I revere the Hustle, because not only is it done to the luscious beats of the 1970s, it also takes on a life of its own once underway, like an amusement park ride. Once you get in the pocket of a fine piece of music such as “Le Freak” by Chic, the Hustle almost dances itself.
On Danica’s wedding night, nothing could have provided a better escape than a little disco fever. We were in the pocket of the song, hustling and twirling. This activity beat the pants off of skulking in a bathroom stall.
My bio relatives were also on the dance floor, going to town. Even Ketty was bop/shuffling around the floor. We exchanged smiles as I flew by her.
While I twirled, I sorted wits. These people were a small part of me, and I was a small part of them. Grandma Ketty was more than simply a nice Dutch lady I sat next to at a wedding, listening to her story. But her part was also small. This lady would never claim a stake in my heart, as my grandma Loewen and oma Reimer had. But tonight was our one chance to meet, and I was glad, after all, that Dora had pushed it. I would never see her again.
Exhilarated and sweaty, the dancing duo of Doyle and I left the dance floor and collapsed into chairs. I was relieved the night was coming to a close and that it hadn’t been all confusion.
I had seen my birth sister, whom I love, marry a wonderful man. I had made a few new friends, and they, too, fancied dancing. I had learned some things about Ketty’s story, and therefore my own story.
Nobody was forcing me to move to an atoll in the sea with these people, forsaking my own loved ones and expunging them from my memory and heart. I could take the meat from these encounters and leave the bones.
As a fairy tale, this one was cracked, true; but as a reunion, it was all starting to make some sense. No, my story probably never would have made it on Oprah, but the experience did help connect the dots in a way I hadn’t anticipated. Having the chance to integrate my two identities was more of a gift than a burden, and I suddenly felt grateful.
Alles gut, Grandma Loewen used to always say. Everything is okay. Everything is good. I love you.
Sometimes when I miss her and can’t quite ring her up, I’ll throw a roast in the slow cooker, and the smell helps me remember.

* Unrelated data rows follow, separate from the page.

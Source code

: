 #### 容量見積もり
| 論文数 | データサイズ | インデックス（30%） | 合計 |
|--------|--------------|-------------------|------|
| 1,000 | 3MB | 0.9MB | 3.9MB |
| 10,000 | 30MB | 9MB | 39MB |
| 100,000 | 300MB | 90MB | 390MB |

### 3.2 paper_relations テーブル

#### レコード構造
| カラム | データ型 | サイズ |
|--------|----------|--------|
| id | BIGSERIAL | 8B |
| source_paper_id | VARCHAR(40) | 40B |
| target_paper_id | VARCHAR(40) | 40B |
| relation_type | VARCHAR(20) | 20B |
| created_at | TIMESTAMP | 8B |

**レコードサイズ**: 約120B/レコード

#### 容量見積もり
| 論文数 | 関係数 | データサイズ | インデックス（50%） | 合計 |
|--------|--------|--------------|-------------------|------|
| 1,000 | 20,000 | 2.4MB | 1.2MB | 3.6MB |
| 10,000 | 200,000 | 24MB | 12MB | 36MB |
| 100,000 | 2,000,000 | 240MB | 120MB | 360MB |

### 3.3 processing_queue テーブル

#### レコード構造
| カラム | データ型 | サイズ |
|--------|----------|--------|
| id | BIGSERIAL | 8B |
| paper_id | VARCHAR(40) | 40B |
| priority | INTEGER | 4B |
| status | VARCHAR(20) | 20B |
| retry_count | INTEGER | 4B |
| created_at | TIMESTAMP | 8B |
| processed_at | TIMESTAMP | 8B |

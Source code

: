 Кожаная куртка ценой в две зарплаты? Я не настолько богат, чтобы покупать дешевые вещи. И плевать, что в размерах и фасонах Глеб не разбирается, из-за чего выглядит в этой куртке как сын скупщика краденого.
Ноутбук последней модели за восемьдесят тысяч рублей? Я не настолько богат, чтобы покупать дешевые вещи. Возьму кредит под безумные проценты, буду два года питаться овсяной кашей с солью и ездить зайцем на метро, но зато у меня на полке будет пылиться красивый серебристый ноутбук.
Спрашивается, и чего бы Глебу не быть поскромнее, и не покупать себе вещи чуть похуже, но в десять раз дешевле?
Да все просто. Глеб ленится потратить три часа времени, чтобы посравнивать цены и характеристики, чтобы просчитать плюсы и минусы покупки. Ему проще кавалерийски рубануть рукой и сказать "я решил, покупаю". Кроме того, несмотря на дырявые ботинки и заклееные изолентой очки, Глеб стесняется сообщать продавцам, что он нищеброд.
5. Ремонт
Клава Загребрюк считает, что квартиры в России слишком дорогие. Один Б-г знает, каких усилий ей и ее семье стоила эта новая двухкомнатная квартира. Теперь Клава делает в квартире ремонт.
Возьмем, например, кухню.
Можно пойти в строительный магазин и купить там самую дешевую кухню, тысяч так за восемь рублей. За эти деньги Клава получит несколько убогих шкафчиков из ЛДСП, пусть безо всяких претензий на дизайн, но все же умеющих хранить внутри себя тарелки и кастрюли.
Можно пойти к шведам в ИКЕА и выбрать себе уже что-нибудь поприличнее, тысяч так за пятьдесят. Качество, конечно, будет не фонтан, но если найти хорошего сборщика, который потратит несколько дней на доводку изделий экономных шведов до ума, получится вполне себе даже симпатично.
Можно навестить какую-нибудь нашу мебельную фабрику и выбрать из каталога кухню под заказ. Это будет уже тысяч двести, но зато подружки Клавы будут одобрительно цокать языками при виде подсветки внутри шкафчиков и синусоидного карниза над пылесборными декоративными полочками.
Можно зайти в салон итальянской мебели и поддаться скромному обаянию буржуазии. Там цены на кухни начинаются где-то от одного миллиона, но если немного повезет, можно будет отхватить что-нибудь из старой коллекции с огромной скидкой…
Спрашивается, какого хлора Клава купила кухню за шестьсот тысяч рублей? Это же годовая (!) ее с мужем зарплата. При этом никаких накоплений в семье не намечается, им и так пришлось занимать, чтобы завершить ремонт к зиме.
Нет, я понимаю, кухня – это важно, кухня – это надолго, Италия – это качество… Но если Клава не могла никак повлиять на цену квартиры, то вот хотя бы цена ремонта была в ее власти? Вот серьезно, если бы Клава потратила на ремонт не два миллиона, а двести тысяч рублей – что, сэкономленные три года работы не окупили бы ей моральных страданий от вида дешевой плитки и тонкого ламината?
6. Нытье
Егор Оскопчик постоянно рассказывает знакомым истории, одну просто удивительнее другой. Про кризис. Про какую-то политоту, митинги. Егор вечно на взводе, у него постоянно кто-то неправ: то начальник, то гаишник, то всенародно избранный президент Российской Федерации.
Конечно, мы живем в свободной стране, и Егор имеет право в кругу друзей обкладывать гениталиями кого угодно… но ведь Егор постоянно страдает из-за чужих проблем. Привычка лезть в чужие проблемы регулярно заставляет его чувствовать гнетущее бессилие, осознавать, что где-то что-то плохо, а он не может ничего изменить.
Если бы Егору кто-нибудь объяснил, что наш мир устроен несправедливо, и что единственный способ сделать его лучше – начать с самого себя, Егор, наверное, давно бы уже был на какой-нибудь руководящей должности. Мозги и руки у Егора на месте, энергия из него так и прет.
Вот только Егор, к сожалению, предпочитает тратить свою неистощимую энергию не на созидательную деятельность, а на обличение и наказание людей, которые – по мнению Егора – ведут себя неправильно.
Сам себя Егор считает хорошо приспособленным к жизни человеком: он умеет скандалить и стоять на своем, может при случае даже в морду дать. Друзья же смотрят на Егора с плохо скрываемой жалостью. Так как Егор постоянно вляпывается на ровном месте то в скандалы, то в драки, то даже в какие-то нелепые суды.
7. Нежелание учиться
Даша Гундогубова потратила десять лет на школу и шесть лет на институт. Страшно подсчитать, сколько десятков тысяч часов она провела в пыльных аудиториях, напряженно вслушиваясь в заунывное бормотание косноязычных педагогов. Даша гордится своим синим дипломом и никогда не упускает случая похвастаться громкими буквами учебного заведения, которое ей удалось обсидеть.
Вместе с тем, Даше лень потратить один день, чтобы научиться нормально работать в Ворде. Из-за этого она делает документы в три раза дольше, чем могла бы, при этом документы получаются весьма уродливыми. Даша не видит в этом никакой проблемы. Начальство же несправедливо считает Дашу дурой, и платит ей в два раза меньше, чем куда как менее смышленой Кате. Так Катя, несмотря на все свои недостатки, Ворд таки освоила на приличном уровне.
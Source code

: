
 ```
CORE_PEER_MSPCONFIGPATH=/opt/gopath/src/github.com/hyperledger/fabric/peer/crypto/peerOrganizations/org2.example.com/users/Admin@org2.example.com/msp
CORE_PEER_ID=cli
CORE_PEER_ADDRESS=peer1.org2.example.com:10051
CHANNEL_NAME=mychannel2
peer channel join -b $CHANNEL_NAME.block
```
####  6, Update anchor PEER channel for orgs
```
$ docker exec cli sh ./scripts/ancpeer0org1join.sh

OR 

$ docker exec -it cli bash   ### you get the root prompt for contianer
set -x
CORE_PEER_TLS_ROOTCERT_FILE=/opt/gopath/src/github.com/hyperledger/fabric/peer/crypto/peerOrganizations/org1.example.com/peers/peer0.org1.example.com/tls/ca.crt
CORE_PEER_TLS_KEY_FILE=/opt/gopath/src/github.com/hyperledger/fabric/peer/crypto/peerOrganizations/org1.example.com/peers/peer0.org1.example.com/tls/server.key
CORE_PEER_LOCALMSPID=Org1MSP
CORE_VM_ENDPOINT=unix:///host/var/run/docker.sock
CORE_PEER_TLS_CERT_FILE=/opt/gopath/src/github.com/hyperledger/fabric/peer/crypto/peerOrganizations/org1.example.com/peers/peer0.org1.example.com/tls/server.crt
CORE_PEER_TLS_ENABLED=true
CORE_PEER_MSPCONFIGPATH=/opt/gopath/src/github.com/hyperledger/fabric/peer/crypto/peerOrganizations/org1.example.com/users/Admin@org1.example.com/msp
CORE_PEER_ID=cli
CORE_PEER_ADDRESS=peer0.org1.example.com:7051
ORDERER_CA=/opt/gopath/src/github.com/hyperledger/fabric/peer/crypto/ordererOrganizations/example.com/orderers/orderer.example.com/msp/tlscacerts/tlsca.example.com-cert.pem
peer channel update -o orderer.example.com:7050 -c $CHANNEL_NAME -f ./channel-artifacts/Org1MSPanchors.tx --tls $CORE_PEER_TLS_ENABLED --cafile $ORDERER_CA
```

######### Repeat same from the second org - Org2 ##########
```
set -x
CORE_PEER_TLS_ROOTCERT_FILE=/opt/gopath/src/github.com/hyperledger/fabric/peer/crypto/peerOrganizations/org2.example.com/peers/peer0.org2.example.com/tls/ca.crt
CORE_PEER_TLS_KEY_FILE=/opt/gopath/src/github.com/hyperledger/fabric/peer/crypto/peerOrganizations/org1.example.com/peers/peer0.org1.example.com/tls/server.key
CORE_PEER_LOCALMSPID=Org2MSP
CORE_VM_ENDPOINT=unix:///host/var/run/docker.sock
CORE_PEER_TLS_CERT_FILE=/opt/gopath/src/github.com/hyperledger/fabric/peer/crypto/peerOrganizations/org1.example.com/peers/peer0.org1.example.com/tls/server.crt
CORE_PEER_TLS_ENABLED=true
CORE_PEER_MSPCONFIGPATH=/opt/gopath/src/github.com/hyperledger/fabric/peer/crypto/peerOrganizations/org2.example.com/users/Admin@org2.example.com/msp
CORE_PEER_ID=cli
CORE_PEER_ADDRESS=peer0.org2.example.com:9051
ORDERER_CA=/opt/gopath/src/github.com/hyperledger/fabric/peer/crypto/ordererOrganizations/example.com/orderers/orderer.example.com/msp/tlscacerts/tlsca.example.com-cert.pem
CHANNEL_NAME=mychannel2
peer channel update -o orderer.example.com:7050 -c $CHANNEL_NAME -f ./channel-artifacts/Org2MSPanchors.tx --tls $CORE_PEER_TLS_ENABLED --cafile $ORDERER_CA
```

I never smell roast beef baking without having the memory of her love and nurture. In season, I’ll buy a bunch of gladioli, her favorite flower, in peach or deep red, and dunk them in a vase on my kitchen table. I’ll wrap myself up in the pink comforter cover she made for me when I went away to college until I can feel her again.
She is with me still. She is my grandma always. I hold her everywhere, even at the table at a wedding reception where an old Dutch war bride sits next to me.
Alles gut, Grandma. I love you too, forever.